RECORD EXCERPTS START

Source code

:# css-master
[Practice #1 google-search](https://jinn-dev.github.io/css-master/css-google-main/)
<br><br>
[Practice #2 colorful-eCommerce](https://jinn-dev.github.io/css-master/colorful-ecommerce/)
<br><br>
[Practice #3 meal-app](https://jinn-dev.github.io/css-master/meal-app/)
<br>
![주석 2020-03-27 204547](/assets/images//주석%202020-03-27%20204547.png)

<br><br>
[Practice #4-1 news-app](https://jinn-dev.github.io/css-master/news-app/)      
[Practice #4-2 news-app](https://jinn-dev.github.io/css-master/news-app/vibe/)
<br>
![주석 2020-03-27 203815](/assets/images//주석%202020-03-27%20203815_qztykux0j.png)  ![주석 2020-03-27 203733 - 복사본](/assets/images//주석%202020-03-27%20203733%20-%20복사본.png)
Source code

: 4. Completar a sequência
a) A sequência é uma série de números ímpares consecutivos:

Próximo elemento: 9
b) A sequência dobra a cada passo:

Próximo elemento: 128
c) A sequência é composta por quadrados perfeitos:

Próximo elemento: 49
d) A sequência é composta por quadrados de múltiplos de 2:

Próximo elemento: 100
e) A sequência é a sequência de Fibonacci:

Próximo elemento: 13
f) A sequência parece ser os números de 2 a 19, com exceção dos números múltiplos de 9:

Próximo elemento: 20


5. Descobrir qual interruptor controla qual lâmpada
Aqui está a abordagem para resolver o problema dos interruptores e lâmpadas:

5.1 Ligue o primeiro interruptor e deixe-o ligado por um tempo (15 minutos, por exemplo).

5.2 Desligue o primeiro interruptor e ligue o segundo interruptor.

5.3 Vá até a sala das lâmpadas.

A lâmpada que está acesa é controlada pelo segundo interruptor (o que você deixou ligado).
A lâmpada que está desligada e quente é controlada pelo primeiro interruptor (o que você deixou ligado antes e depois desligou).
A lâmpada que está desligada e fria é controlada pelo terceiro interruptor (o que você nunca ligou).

RECORD EXCERPTS END

**WORK INSTRUCTIONS**
Retype the lines of the material from the one containing "f) A sequência" through the last line, exactly, and give no other lines.

**ANSWER TO THIS EXERCISE**
f) A sequência parece ser os números de 2 a 19, com exceção dos números múltiplos de 9:

Próximo elemento: 20


5. Descobrir qual interruptor controla qual lâmpada
Aqui está a abordagem para resolver o problema dos interruptores e lâmpadas:

5.1 Ligue o primeiro interruptor e deixe-o ligado por um tempo (15 minutos, por exemplo).

5.2 Desligue o primeiro interruptor e ligue o segundo interruptor.

5.3 Vá até a sala das lâmpadas.

A lâmpada que está acesa é controlada pelo segundo interruptor (o que você deixou ligado).
A lâmpada que está desligada e quente é controlada pelo primeiro interruptor (o que você deixou ligado antes e depois desligou).
A lâmpada que está desligada e fria é controlada pelo terceiro interruptor (o que você nunca ligou).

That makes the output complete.